Ingel Anti, Makkeh Abdullah, Corcoll Oriol, Vicente Raul
Institute of Computer Science, University of Tartu, Narva mnt 18, 51009 Tartu, Estonia.
Göttingen Campus Institute for Dynamics of Biological Networks, University of Göttingen, 37075 Göttingen, Germany.
Entropy (Basel). 2022 Mar 13;24(3):401. doi: 10.3390/e24030401.
Intuitively, the level of autonomy of an agent is related to the degree to which the agent's goals and behaviour are decoupled from the immediate control by the environment. Here, we capitalise on a recent information-theoretic formulation of autonomy and introduce an algorithm for calculating autonomy in a limiting process of time step approaching infinity. We tackle the question of how the autonomy level of an agent changes during training. In particular, in this work, we use the partial information decomposition (PID) framework to monitor the levels of autonomy and environment internalisation of reinforcement-learning (RL) agents. We performed experiments on two environments: a grid world, in which the agent has to collect food, and a repeating-pattern environment, in which the agent has to learn to imitate a sequence of actions by memorising the sequence. PID also allows us to answer how much the agent relies on its internal memory (versus how much it relies on the observations) when transitioning to its next internal state. The experiments show that specific terms of PID strongly correlate with the obtained reward and with the agent's behaviour against perturbations in the observations.

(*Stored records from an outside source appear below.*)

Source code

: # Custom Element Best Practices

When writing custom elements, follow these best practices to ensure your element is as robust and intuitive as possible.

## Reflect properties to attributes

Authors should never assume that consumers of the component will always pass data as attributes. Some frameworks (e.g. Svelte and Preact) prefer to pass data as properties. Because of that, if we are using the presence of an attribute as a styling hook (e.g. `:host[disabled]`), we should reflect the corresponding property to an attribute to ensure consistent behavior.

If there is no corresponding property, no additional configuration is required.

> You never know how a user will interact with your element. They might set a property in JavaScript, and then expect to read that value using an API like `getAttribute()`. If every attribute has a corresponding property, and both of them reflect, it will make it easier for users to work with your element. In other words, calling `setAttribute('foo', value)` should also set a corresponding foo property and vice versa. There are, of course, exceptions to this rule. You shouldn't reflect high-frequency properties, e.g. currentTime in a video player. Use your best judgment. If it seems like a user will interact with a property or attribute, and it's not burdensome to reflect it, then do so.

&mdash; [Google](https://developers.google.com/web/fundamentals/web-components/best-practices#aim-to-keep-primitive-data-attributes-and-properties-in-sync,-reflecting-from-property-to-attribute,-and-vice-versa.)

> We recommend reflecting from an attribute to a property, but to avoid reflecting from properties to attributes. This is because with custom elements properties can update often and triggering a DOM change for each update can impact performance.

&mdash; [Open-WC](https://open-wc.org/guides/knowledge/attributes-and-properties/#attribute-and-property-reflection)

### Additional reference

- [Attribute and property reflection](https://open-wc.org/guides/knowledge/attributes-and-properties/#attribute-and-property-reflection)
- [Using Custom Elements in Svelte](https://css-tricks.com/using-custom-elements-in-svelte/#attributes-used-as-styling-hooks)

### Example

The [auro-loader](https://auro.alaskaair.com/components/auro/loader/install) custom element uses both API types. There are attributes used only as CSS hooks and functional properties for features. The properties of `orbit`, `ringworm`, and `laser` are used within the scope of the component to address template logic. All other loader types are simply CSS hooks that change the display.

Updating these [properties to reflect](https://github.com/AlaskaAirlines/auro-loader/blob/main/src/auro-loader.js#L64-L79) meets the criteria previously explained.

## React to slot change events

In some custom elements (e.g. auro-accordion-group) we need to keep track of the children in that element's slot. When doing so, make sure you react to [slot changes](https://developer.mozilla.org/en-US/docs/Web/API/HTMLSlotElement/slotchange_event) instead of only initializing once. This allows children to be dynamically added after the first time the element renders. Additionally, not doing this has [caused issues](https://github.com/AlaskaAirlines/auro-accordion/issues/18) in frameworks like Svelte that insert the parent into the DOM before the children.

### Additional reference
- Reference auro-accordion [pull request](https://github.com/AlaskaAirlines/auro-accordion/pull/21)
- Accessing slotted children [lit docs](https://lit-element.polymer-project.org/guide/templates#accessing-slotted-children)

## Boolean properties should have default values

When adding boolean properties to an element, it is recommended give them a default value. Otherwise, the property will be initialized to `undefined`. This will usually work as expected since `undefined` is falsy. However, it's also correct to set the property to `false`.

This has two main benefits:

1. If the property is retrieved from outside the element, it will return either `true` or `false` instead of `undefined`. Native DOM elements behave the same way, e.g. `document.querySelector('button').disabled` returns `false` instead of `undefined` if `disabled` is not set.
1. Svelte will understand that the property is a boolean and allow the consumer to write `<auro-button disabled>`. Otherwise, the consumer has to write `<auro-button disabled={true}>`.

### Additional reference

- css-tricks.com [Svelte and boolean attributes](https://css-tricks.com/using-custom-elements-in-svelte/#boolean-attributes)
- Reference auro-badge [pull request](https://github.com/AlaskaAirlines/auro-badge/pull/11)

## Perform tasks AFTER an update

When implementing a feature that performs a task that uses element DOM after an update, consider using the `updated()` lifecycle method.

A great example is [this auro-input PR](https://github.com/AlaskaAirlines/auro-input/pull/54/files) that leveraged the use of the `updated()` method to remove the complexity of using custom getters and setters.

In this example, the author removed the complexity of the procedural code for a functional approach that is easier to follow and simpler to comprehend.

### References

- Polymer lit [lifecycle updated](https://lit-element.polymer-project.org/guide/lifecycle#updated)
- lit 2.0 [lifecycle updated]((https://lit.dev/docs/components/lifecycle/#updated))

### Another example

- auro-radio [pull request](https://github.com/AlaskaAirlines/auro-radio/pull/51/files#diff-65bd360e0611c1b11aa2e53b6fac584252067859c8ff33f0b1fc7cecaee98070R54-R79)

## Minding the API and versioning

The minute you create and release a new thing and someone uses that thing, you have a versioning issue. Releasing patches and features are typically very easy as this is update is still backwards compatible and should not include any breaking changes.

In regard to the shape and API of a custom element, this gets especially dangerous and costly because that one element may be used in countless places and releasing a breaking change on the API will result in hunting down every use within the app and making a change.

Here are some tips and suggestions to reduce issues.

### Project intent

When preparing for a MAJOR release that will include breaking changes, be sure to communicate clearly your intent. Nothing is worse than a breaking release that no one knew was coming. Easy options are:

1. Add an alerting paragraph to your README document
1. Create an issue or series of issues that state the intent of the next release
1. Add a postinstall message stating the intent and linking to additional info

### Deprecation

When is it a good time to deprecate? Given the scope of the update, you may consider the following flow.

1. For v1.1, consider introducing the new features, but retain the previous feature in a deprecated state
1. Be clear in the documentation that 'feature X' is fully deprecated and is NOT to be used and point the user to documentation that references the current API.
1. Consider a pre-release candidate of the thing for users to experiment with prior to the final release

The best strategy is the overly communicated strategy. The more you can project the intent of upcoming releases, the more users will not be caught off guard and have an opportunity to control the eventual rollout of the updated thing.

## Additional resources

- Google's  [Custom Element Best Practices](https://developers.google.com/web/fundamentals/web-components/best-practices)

直观地说,智能体的自主性水平与智能体的目标和行为与环境的直接控制解耦的程度有关。在此,我们利用最近关于自主性的信息论公式,引入一种算法,用于在时间步长趋近于无穷大的极限过程中计算自主性。我们解决了智能体的自主性水平在训练过程中如何变化的问题。特别是,在这项工作中,我们使用部分信息分解(PID)框架来监测强化学习(RL)智能体的自主性水平和环境内化程度。我们在两种环境中进行了实验:一种是网格世界,智能体必须在其中收集食物;另一种是重复模式环境,智能体必须通过记忆序列来学习模仿一系列动作。PID还使我们能够回答智能体在转换到下一个内部状态时,在多大程度上依赖其内部记忆(相对于它在多大程度上依赖观察结果)。实验表明,PID的特定项与获得的奖励以及智能体针对观察结果中的扰动的行为密切相关。